I love watching soaping101 videos.  She is amazingly calm and a talented soaper.  I'd love to see some of her bloopers - if she has any!


----------



## mel z (May 19, 2013)

Thanks for sharing. I love the mistakes and how they end up being happy anyway.

AND, yes, I was hoping someone else would say it first Soaping101 bloopers would be totally fun. Love her videos and perfection, and anxiously await them. This week was 3! But bloopers would be fun!


----------



## Ruthie (May 19, 2013)

The  blooper that comes to mind is when my step son had just moved in with us and was doing what he does so well- talking!  It was just enough of a distraction that I poured the soap down the front of the cabinet rather than in the mold.  Guess the good that came from it is the thorough cleaning the kitchen got!


----------



## Lotus (May 19, 2013)

mel z said:


> Thanks for sharing. I love the mistakes and how they end up being happy anyway.
> 
> AND, yes, I was hoping someone else would say it first Soaping101 bloopers would be totally fun. Love her videos and perfection, and anxiously await them. This week was 3! But bloopers would be fun!

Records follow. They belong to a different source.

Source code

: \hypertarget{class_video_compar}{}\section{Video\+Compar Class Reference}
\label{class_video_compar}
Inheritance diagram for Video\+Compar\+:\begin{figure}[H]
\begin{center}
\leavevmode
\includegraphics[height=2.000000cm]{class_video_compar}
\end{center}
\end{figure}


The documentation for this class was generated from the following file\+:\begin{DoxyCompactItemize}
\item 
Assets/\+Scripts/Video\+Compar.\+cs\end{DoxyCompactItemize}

Since reading your post here, I finally decided to watch some of her videos and got carried away. I LOVE her. 

I did notice that one of her videos, she accidentally said that "White is the 'absense' of all color" and then sub-titled it to say, "oops, I meant to say, "the 'existence' of all color." I found that an interesting enough mistake, and also an interesting concept, which I SO don't understand. 

I don't want to see bloopers from her videos, though. I think she has a very sleek, professional look. And I would feel so disappointed to see less from her. She's great.

PS. I can't think of any mentionable bloopers from myself.


----------



## Ruthie (May 19, 2013)

Lotus, if I recall correctly, white is the absence of all color PIGMENT.  But in pure color as it comes from light white is the presence of  all the colors on the  spectrum.  Is that clear as mud?


----------



## soap_bubbles (May 19, 2013)

Yep, I remember from art school that if all pigments are pure, technically, you would get white. Black is the absence of all color. Color chip soap is sooo on my list!


----------



## Lotus (May 19, 2013)

Ruthie said:


> Lotus, if I recall correctly, white is the absence of all color PIGMENT. *(This I knew)*  But in pure color as it comes from light white is the presence of  all the colors on the  spectrum. *(Since I know that black is the absence of 'light' where the existence of light is concerned [or at least we see black because there is no light], this could make sense to my little mind. Oh, gees, I sort of remember this part of grade school.)*  Is that clear as mud?*(That's something my father would say. : )*



Thanks. : )


----------



## Lotus (May 19, 2013)

soap_bubbles said:


> Yep, I remember from art school that if all pigments are pure, technically, you would get white. Black is the absence of all color. Color chip soap is sooo on my list!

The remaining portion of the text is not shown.